Python (scenario.effects) | TypeScript (voice.effects) | Description |
|---|---|---|
background_noise(preset_or_path, volume) | backgroundNoise(presetOrPath, volume?) | Overlay ambient noise. Built-in presets: "cafe", "street", "office", "airport". Pass a .wav path for custom noise. |
static(intensity) | static_(intensity?) | White-noise static at the given fraction of full scale. |
multiple_voices() | multipleVoices(backgroundAudio?) | Mix with a babble sample to simulate background conversation. |
phone_quality() | phoneQuality() | Bandpass 300Hz–3.4kHz + mild compression, mimicking a phone line. |
low_quality(bitrate) | lowQuality(bitrate?) | Downsample to bitrate Hz and back — aliasing and quantisation artefacts. |
packet_loss(probability, chunk_ms) | packetLoss(probability?, chunkMs?) | Zero out random windows at the given probability. |
echo(delay_ms, decay) | echo(delayMs?, decay?) | Overlay a delayed, attenuated copy of the signal. |
robotic() | robotic() | Ring-modulate the signal with a 100Hz carrier for a robotic timbre. |
breaking_up() | breakingUp() | Frequent 100ms dropouts simulating a losing-signal scenario. |
custom(fn) | custom(fn) | Bring your own (bytes) => bytes operating on PCM16 @ 24kHz mono. |
The TypeScript SDK also ships prosody effects not in the Python table above:
lowVolume(factor?), highVolume(factor?), speakingFast(factor?),
speakingSlow(factor?).
Per-step overrides
The simulator-level audio_effects / audioEffects list applies to every user
turn in the scenario.
In TypeScript, you can also override effects (and voice style) for a single
turn by passing options to scenario.user(...) — the override applies to that
turn only, then the simulator's defaults resume:
scenario.user("Hello?", { audioEffects: [voice.effects.lowVolume(0.3)] });
scenario.user("I'm really upset!", { voiceStyle: "angry" });Both SDKs support per-step overrides.
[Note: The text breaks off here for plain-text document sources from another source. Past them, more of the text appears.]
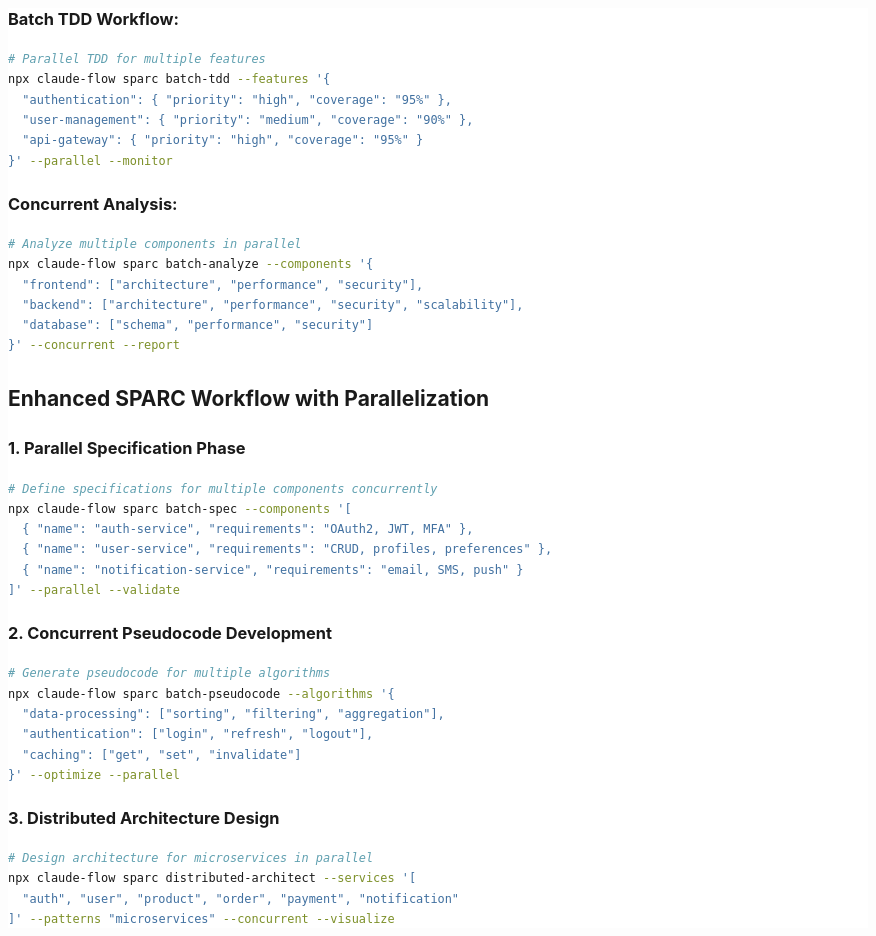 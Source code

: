 ### Batch TDD Workflow:

```bash
# Parallel TDD for multiple features
npx claude-flow sparc batch-tdd --features '{
  "authentication": { "priority": "high", "coverage": "95%" },
  "user-management": { "priority": "medium", "coverage": "90%" },
  "api-gateway": { "priority": "high", "coverage": "95%" }
}' --parallel --monitor
```

### Concurrent Analysis:

```bash
# Analyze multiple components in parallel
npx claude-flow sparc batch-analyze --components '{
  "frontend": ["architecture", "performance", "security"],
  "backend": ["architecture", "performance", "security", "scalability"],
  "database": ["schema", "performance", "security"]
}' --concurrent --report
```

## Enhanced SPARC Workflow with Parallelization

### 1. **Parallel Specification Phase**

```bash
# Define specifications for multiple components concurrently
npx claude-flow sparc batch-spec --components '[
  { "name": "auth-service", "requirements": "OAuth2, JWT, MFA" },
  { "name": "user-service", "requirements": "CRUD, profiles, preferences" },
  { "name": "notification-service", "requirements": "email, SMS, push" }
]' --parallel --validate
```

### 2. **Concurrent Pseudocode Development**

```bash
# Generate pseudocode for multiple algorithms
npx claude-flow sparc batch-pseudocode --algorithms '{
  "data-processing": ["sorting", "filtering", "aggregation"],
  "authentication": ["login", "refresh", "logout"],
  "caching": ["get", "set", "invalidate"]
}' --optimize --parallel
```

### 3. **Distributed Architecture Design**

```bash
# Design architecture for microservices in parallel
npx claude-flow sparc distributed-architect --services '[
  "auth", "user", "product", "order", "payment", "notification"
]' --patterns "microservices" --concurrent --visualize
```
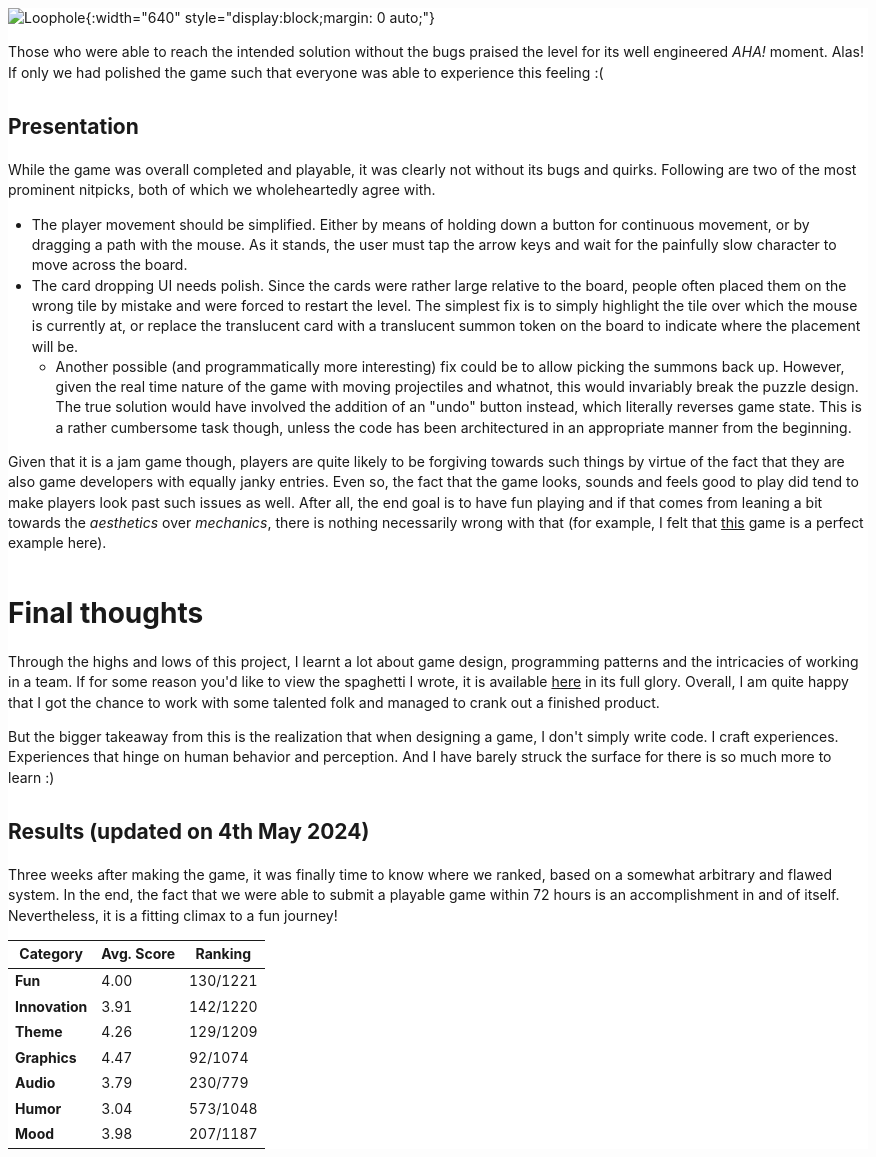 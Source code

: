 ![Loophole](/images/blog/post2/LoopHole.png){:width="640" style="display:block;margin: 0 auto;"}

Those who were able to reach the intended solution without the bugs praised the level for its well engineered _AHA!_ moment. Alas! If only we had polished the game such that everyone was able to experience this feeling :(

## Presentation

While the game was overall completed and playable, it was clearly not without its bugs and quirks. Following are two of the most prominent nitpicks, both of which we wholeheartedly agree with.

- The player movement should be simplified. Either by means of holding down a button for continuous movement, or by dragging a path with the mouse. As it stands, the user must tap the arrow keys and wait for the painfully slow character to move across the board.
- The card dropping UI needs polish. Since the cards were rather large relative to the board, people often placed them on the wrong tile by mistake and were forced to restart the level. The simplest fix is to simply highlight the tile over which the mouse is currently at, or replace the translucent card with a translucent summon token on the board to indicate where the placement will be. 
  - Another possible (and programmatically more interesting) fix could be to allow picking the summons back up. However, given the real time nature of the game with moving projectiles and whatnot, this would invariably break the puzzle design. The true solution would have involved the addition of an "undo" button instead, which literally reverses game state. This is a rather cumbersome task though, unless the code has been architectured in an appropriate manner from the beginning.  

Given that it is a jam game though, players are quite likely to be forgiving towards such things by virtue of the fact that they are also game developers with equally janky entries. Even so, the fact that the game looks, sounds and feels good to play did tend to make players look past such issues as well. After all, the end goal is to have fun playing and if that comes from leaning a bit towards the _aesthetics_ over _mechanics_, there is nothing necessarily wrong with that (for example, I felt that [this](https://saveslothstudios.itch.io/the-royal-writ) game is a perfect example here).

# Final thoughts

Through the highs and lows of this project, I learnt a lot about game design, programming patterns and the intricacies of working in a team. If for some reason you'd like to view the spaghetti I wrote, it is available [here](https://github.com/20akshay00/SummonSquad) in its full glory. Overall, I am quite happy that I got the chance to work with some talented folk and managed to crank out a finished product. 

But the bigger takeaway from this is the realization that when designing a game, I don't simply write code. I craft experiences. Experiences that hinge on human behavior and perception. And I have barely struck the surface for there is so much more to learn :)

## Results (updated on 4th May 2024)

Three weeks after making the game, it was finally time to know where we ranked, based on a somewhat arbitrary and flawed system. In the end, the fact that we were able to submit a playable game within 72 hours is an accomplishment in and of itself. Nevertheless, it is a fitting climax to a fun journey! 

| **Category**   | **Avg. Score** | **Ranking** |
| -------------- | -------------- | ----------- |
| **Fun**        | 4.00           | 130/1221    |
| **Innovation** | 3.91           | 142/1220    |
| **Theme**      | 4.26           | 129/1209    |
| **Graphics**   | 4.47           | 92/1074     |
| **Audio**      | 3.79           | 230/779     |
| **Humor**      | 3.04           | 573/1048    |
| **Mood**       | 3.98           | 207/1187    |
Python's scenario.user() accepts
voice_style and audio_effects with the same one-shot semantics as TypeScript:
scenario.user("Hello?", audio_effects=[scenario.effects.low_volume(0.3)])
scenario.user("I'm really upset!", voice_style="angry")Worked example
Python:angry_customer.py
— applies background_noise("cafe", 0.4) and phone_quality() to simulate an angry
caller from a noisy cafe on a poor phone connection. JudgeAgent verifies the agent
handles the emotional tone and noise robustly.
background_handoff.py
— uses background_noise("cafe", 0.5) to simulate overheard conversation during a
handoff; verifies the agent does not respond to the background audio as user speech.
angry-customer.test.ts
— TypeScript counterpart: backgroundNoise("cafe", 0.4) + phoneQuality() effects on
the user simulator; judge verifies emotional tone handling.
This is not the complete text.